Maggie James, oldest Virginian, dies
Maggie James is shown in a photograph taken at her 111th birthday party a little more than a year ago.
BOWLING GREEN – Maggie James, a Caroline County native and the oldest person in Virginia, has died.
James, a resident of the Bowling Green Healthcare and Rehabilitation Center who grew up in a home on Paige Road in Woodford and turned 112 years old in March, died on Friday of last week.
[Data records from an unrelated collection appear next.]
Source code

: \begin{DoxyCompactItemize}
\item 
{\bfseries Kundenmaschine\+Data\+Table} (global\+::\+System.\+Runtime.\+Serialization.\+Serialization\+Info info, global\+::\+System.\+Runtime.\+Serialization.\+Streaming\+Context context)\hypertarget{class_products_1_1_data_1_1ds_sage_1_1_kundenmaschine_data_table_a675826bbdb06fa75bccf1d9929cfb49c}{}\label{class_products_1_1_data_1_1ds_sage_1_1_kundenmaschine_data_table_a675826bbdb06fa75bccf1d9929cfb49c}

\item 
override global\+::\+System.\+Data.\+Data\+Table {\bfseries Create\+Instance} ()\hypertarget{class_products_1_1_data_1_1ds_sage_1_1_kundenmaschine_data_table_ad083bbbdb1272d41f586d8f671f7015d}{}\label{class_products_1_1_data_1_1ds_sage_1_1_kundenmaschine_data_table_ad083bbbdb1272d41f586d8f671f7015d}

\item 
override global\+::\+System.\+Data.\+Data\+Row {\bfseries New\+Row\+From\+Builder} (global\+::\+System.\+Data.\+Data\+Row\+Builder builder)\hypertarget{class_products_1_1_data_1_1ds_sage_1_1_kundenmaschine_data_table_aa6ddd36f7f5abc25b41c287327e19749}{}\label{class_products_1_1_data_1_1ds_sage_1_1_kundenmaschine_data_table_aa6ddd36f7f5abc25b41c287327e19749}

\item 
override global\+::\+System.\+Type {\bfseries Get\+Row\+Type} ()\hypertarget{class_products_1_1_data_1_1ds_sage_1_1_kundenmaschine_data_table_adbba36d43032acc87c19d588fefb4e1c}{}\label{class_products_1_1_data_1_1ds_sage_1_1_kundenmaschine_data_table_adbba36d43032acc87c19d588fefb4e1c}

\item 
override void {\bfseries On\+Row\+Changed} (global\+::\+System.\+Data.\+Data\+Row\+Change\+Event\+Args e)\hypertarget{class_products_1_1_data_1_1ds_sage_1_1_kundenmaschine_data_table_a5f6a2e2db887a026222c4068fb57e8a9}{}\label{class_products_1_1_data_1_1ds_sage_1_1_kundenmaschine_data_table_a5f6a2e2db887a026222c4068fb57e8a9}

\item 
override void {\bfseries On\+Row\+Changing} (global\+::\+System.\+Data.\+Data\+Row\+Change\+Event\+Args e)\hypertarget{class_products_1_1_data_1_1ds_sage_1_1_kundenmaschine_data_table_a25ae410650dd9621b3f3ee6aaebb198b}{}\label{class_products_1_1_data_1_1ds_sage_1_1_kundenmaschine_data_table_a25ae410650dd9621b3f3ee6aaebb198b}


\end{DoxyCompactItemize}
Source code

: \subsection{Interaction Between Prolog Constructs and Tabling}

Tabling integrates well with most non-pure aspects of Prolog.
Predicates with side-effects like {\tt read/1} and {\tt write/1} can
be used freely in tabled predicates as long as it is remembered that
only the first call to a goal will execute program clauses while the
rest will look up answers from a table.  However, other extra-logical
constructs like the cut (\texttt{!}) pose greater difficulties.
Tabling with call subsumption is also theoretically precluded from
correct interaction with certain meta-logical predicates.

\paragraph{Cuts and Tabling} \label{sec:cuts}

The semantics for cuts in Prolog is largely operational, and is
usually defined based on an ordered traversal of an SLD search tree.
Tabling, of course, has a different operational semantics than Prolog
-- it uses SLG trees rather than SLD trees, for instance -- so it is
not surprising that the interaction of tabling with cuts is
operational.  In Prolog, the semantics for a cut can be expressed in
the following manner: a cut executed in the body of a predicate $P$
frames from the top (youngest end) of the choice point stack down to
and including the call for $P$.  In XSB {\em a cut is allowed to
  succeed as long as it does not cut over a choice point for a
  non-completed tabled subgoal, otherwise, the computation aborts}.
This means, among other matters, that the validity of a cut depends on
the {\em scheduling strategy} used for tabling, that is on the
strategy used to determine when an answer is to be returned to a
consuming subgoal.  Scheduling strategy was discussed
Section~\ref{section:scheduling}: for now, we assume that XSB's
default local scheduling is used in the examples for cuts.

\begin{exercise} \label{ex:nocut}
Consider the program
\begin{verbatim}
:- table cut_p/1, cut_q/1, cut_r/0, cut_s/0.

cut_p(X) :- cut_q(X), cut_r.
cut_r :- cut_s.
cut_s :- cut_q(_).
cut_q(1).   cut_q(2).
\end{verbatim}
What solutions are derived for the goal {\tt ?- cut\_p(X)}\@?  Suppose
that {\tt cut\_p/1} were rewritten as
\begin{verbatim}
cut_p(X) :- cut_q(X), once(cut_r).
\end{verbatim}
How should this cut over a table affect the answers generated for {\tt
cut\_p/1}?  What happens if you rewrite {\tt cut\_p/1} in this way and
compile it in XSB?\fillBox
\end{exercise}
She died while sleeping in the afternoon.
Although confined to a wheelchair, she still was in relatively good health, according to activities assistant Sharon Johnson. “She was a very incredible woman,” she said.
“Here mind was pretty active,” said Johnson.
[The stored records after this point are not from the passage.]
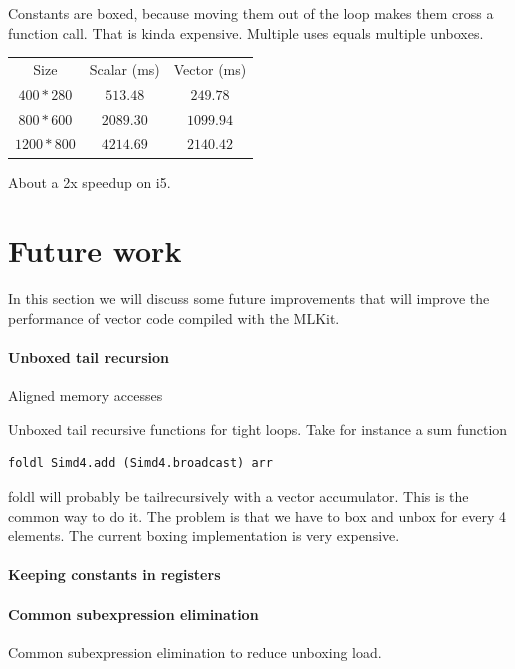 \documentclass{article}
\begin{document}
Constants are boxed, because moving them out of the loop makes them cross a function call. That is kinda expensive. Multiple uses equals multiple unboxes.


\begin{center}
\begin{tabular}{ c c c }
    Size & Scalar (ms) & Vector (ms) \\
    $400*280$ & $513.48$ & $249.78$ \\
    $800*600$ & $2089.30$ & $1099.94$ \\
    $1200*800$ & $4214.69$ & $2140.42$
\end{tabular}
\end{center}

About a 2x speedup on i5.


\section{Future work}

In this section we will discuss some future improvements that will improve the performance of vector code compiled with the MLKit.

\paragraph{Unboxed tail recursion}

Aligned memory accesses

Unboxed tail recursive functions for tight loops. Take for instance a sum function

\begin{lstlisting}
foldl Simd4.add (Simd4.broadcast) arr
\end{lstlisting}

foldl will probably be tailrecursively with a vector accumulator. This is the common way to do it. The problem is that we have to box and unbox for every 4 elements. The current boxing implementation is very expensive.

\paragraph{Keeping constants in registers}

\paragraph{Common subexpression elimination}

Common subexpression elimination to reduce unboxing load.
\end{document}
“She always had tidbits of information…to pass on,” she added.
She married George James in 1925, and they were married 43 years until his death in 1968. James had two sons, George and Clarence, and she out-lived them, too.
However, she had six grandchildren and a large extended family, and members of her family were active in her life and visited her frequently.
The center did not throw a birthday party for her earlier this year because James was feeling “a little under the weather,” said Johnson. However, the staff decorated a day room for her, and many of her family members came to celebrate with her.
Family members brought food and a cake for the celebration. “It was a nice birthday party,” recalled a granddaughter, Vernessa Ware of Milford. “She enjoyed it.”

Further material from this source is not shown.